HİKAYE 23 Ekim 2016
121b OKUNMA     1290 PAYLAŞIM

7 Yıl Önce Bugün: Van Depreminden Sağ Kurtulan Birinin Gözünden O Anlar

23 Ekim 2011 tarihinde Van'da gerçekleşen, 604 kişinin hayatını kaybettiği ve binlerce kişinin yaralanıp evsiz kaldığı depremden sağ kurtulmayı başaran bir Ekşi Sözlük yazarı, o dehşet dolu anları anlatmış.

o gün orda olan biri olarak, öncelikle merak eden, telaşlananların içini benden yana rahatlatayım.

iyiyim. çürükler ve birkaç çizik dışında sağlık problemim yok. çok şükür hala nefes alıyorum.

deprem olduğu sırada evdeydim. uyku uyanıklık arasında öyle yatıyordum koltukta. sonra birden sallanmaya başladık. ne olduğunu anlamak iki saniye aldı sanırım. kedim (paşa) kendini hiç abartmıyorum duvardan duvara çarpıyordu. yakalamaya çalıştım, başaramadım. onu yakalamaya çalışırken pencereden dışarıya gözüm kaydı.

karşı binadan atlayan birini gördüm, yukardan düşen tuğlaları, patlayan camları gördüm. bulunduğum evin de duvarları çatlamaya başladı.

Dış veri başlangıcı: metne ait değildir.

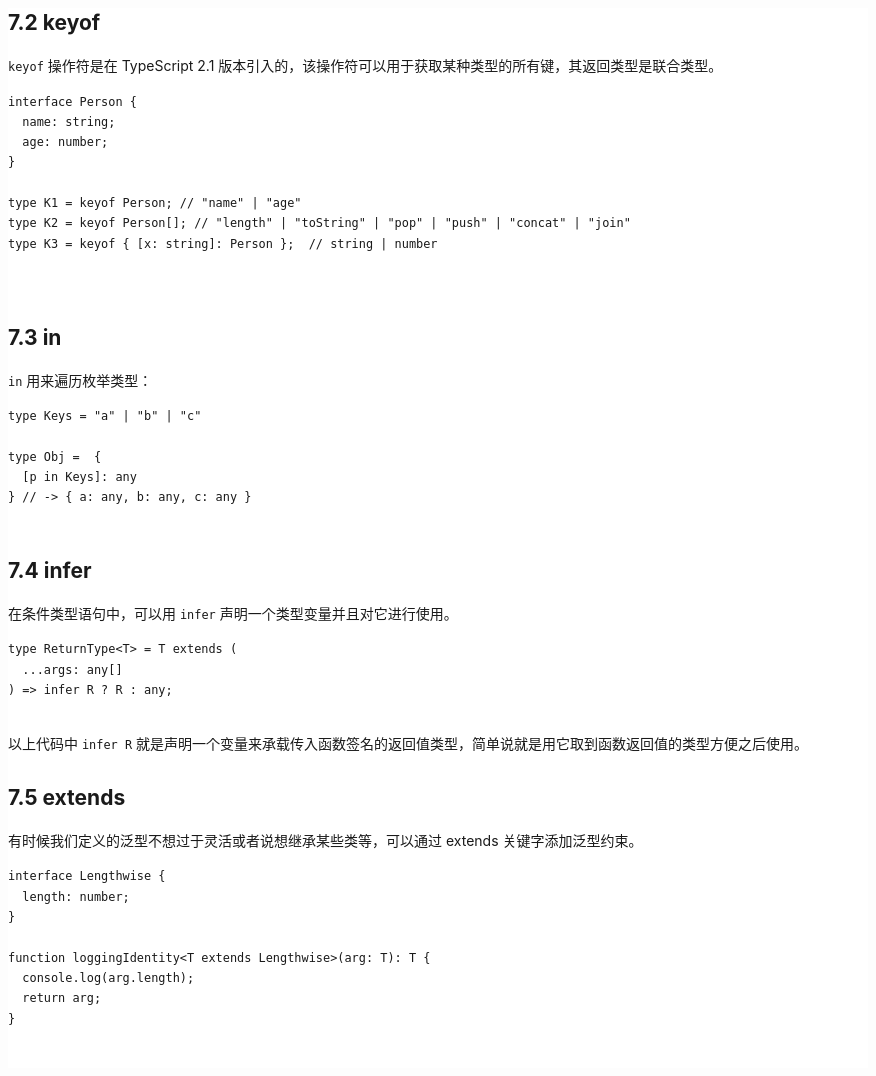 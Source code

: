 7.2 keyof
---------

`keyof` 操作符是在 TypeScript 2.1 版本引入的，该操作符可以用于获取某种类型的所有键，其返回类型是联合类型。

```
interface Person {
  name: string;
  age: number;
}
​
type K1 = keyof Person; // "name" | "age"
type K2 = keyof Person[]; // "length" | "toString" | "pop" | "push" | "concat" | "join" 
type K3 = keyof { [x: string]: Person };  // string | number
​


```

7.3 in
------

`in` 用来遍历枚举类型：

```
type Keys = "a" | "b" | "c"
​
type Obj =  {
  [p in Keys]: any
} // -> { a: any, b: any, c: any }


```

7.4 infer
---------

在条件类型语句中，可以用 `infer` 声明一个类型变量并且对它进行使用。

```
type ReturnType<T> = T extends (
  ...args: any[]
) => infer R ? R : any;


```

以上代码中 `infer R` 就是声明一个变量来承载传入函数签名的返回值类型，简单说就是用它取到函数返回值的类型方便之后使用。

7.5 extends
-----------

有时候我们定义的泛型不想过于灵活或者说想继承某些类等，可以通过 extends 关键字添加泛型约束。

```
interface Lengthwise {
  length: number;
}
​
function loggingIdentity<T extends Lengthwise>(arg: T): T {
  console.log(arg.length);
  return arg;
}
​


```
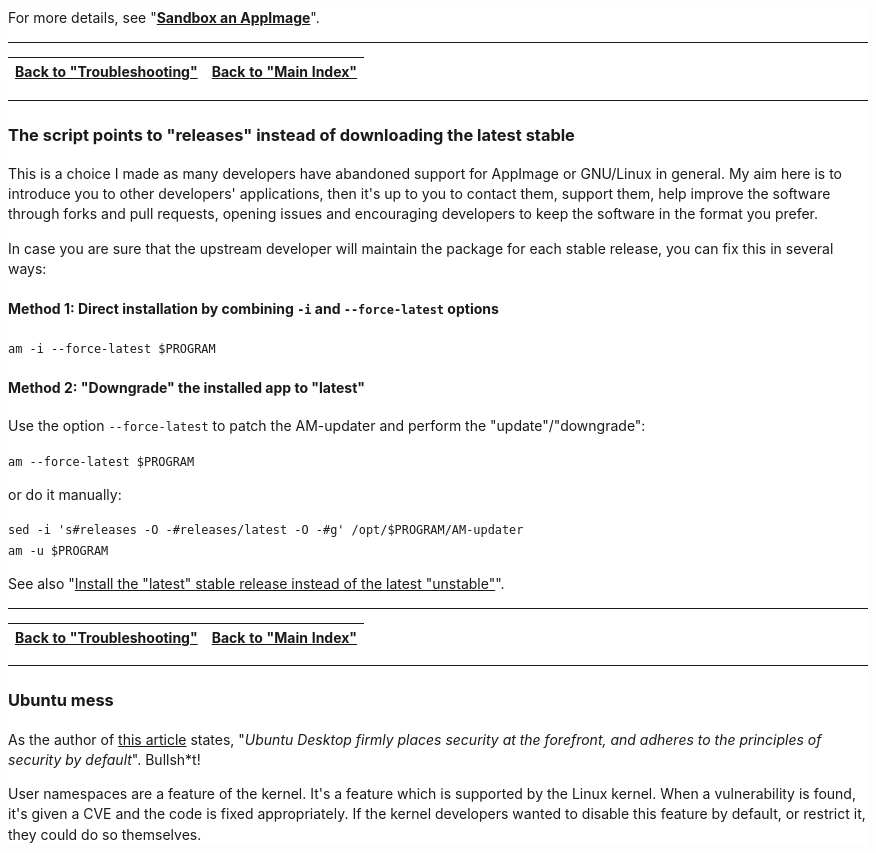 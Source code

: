 For more details, see "[**Sandbox an AppImage**](guides-and-tutorials/#sandbox.md)".

------------------------------------------------------------------------

| [Back to "Troubleshooting"](#troubleshooting) | [Back to "Main Index"](../README.md#main-index) |
| - | - |

------------------------------------------------------------------------
### The script points to "releases" instead of downloading the latest stable
This is a choice I made as many developers have abandoned support for AppImage or GNU/Linux in general. My aim here is to introduce you to other developers' applications, then it's up to you to contact them, support them, help improve the software through forks and pull requests, opening issues and encouraging developers to keep the software in the format you prefer.

In case you are sure that the upstream developer will maintain the package for each stable release, you can fix this in several ways:
#### Method 1: Direct installation by combining `-i` and `--force-latest` options
```
am -i --force-latest $PROGRAM
```
#### Method 2: "Downgrade" the installed app to "latest"
Use the option `--force-latest` to patch the AM-updater and perform the "update"/"downgrade":
```
am --force-latest $PROGRAM
```
or do it manually:
```
sed -i 's#releases -O -#releases/latest -O -#g' /opt/$PROGRAM/AM-updater
am -u $PROGRAM
```

See also "[Install the "latest" stable release instead of the latest "unstable"](#install-the-latest-stable-release-instead-of-the-latest-unstable)".

------------------------------------------------------------------------

| [Back to "Troubleshooting"](#troubleshooting) | [Back to "Main Index"](../README.md#main-index) |
| - | - |

------------------------------------------------------------------------
### Ubuntu mess
As the author of [this article](https://ubuntu.com/blog/ubuntu-23-10-restricted-unprivileged-user-namespaces) states, "*Ubuntu Desktop firmly places security at the forefront, and adheres to the principles of security by default*". Bullsh*t!

User namespaces are a feature of the kernel. It's a feature which is supported by the Linux kernel. When a vulnerability is found, it's given a CVE and the code is fixed appropriately. If the kernel developers wanted to disable this feature by default, or restrict it, they could do so themselves.
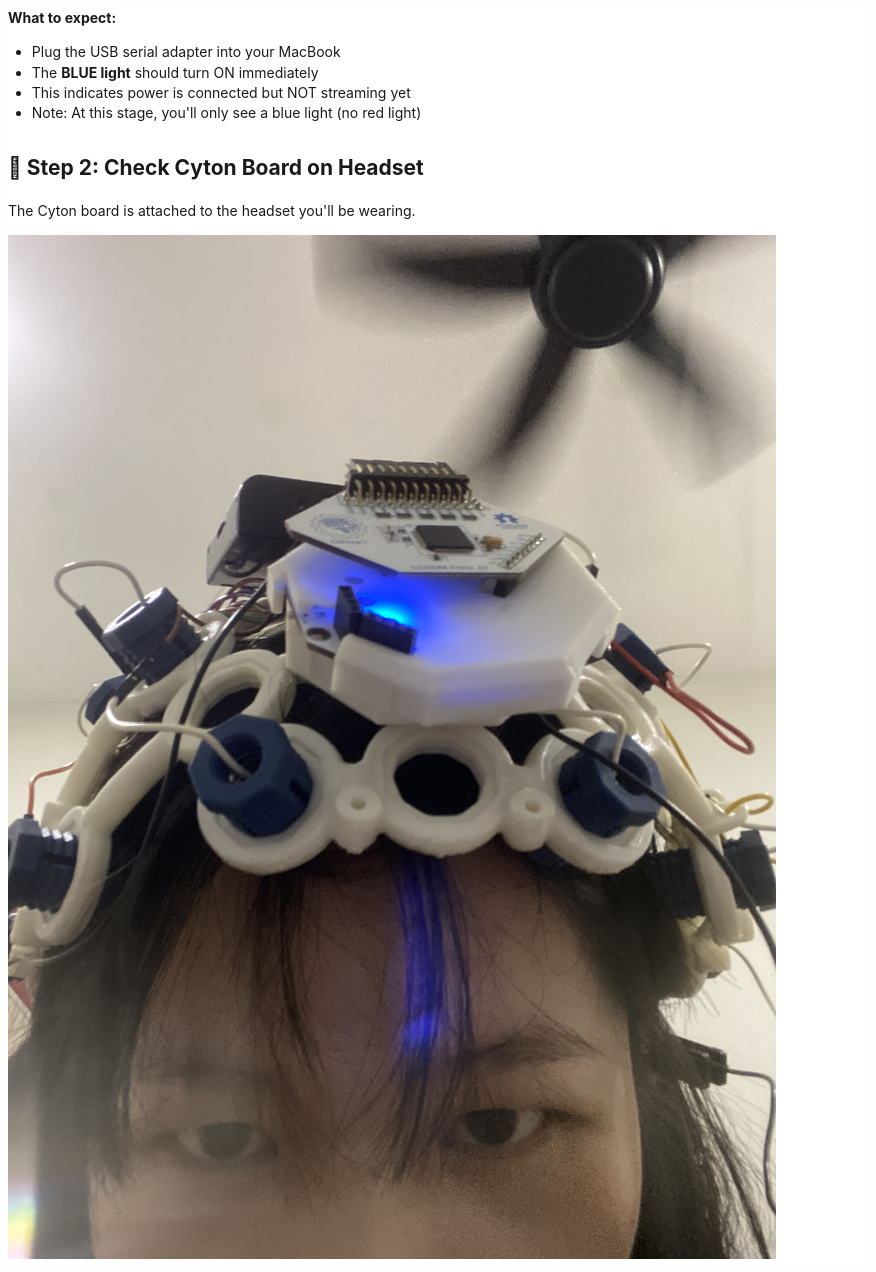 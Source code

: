 **What to expect:**
- Plug the USB serial adapter into your MacBook
- The **BLUE light** should turn ON immediately
- This indicates power is connected but NOT streaming yet
- Note: At this stage, you'll only see a blue light (no red light)

## 🧠 Step 2: Check Cyton Board on Headset

The Cyton board is attached to the headset you'll be wearing.

![Cyton Board Blue Light](photo/Cyton-Board-Blue-light-Alwayson.JPG)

o an o kadar korktum ki anlatamam. yani bunu anlatabilecek kelimem yok. zaten yürümek mümkün değil. o kadar sallanıyordu ki her yer. ancak kendini ileri atarak, yuvarlayarak hareket edebiliyorsun. yürüme diye bir şey yok orda. ve ben o panikle canımdan parçam dediğim kedimi orda bırakıp kaçtım.

99 depreminden sonra televizyonlarda çocuğunu alamadan kaçtığı için ağlayan anneler çıkıyordu. ben onları öyle iyi anlıyorum ki şimdi. tarifini yapamam. kediyle evlat bir mi demeyin, bana annen mi kedin mi deseniz durup düşünürüm. çok kıymetli benim için.

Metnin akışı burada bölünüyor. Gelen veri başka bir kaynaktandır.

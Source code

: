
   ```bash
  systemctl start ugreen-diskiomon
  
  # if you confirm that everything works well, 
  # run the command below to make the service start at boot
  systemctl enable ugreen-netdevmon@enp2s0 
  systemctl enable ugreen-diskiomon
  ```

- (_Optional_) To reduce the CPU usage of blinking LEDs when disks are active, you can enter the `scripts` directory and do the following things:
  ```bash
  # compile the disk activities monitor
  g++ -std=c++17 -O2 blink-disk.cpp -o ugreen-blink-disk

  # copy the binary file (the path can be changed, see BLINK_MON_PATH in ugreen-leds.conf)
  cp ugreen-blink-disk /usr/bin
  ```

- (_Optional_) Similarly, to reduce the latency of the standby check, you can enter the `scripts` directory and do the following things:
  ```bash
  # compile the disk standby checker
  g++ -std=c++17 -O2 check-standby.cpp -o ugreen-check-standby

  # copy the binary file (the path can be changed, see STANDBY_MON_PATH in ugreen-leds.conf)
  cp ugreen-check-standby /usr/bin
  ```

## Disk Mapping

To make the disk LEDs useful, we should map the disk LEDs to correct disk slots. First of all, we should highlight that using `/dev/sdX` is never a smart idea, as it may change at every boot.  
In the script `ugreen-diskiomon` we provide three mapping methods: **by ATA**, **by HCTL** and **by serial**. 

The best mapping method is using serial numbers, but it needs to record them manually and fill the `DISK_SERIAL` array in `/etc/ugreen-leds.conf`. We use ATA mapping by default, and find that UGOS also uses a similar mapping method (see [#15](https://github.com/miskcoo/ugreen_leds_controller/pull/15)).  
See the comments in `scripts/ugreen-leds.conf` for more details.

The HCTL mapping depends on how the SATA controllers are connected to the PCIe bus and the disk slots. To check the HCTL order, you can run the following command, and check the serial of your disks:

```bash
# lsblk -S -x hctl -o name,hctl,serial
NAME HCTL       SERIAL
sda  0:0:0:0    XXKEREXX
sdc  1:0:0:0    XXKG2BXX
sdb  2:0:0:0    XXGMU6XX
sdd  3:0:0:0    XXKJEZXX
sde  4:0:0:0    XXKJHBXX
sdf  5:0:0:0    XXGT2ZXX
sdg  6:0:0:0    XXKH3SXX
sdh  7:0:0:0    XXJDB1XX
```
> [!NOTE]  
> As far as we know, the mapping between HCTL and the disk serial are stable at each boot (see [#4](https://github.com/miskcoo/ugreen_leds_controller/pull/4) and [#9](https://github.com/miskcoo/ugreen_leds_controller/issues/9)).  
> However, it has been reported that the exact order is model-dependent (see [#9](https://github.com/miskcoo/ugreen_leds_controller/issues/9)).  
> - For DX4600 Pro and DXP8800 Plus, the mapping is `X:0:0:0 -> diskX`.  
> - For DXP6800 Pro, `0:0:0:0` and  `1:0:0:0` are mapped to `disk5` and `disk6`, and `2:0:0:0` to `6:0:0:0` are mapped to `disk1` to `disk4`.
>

bulunduğum odadan çıkışımı, düşe kalka merdivenlerden inişimi, karanlığı, tepeme düşen sıvaları, çığlıkları, o depremin tak tak tak vuruş sesini ve binadan dışarı çıktığımı bunları parça parça hatırlıyorum. sonra birisi beni sarstı. bir kız beni sarstı şakaklarıma elleriyle bastırdı kendine gel dedi sarıldı ağlamamı sağladı.

sanırım orda aklımı kaybediyordum nerdeyse. deprem durmuş o sırada. aklım yerine gelince tekrar binaya koştum kediyi almak için. apartmandaki tüm kapılar açık, koridorlarda giysiler, ayakkabılar, sıva ve tuğla parçaları...

evden kaçarken demek ki geri dönmek varmış aklımda ki, dış kapıyı açık bırakmışım ama kedinin olduğu odanın kapısını kapatmışım o arada. odaya girdim. kediyi kutusuna koydum, telefonumu aldım, o sırada çantama gözüm çarptı onu aldım, bir ceket aldım ve en son dış kapıdan çıkarken ayakkabılarımı attım çantama. çünkü dışarı yalınayak ve atletle kaçmışım. koşa koşa binadan sokağa çıktım elimde kediyle.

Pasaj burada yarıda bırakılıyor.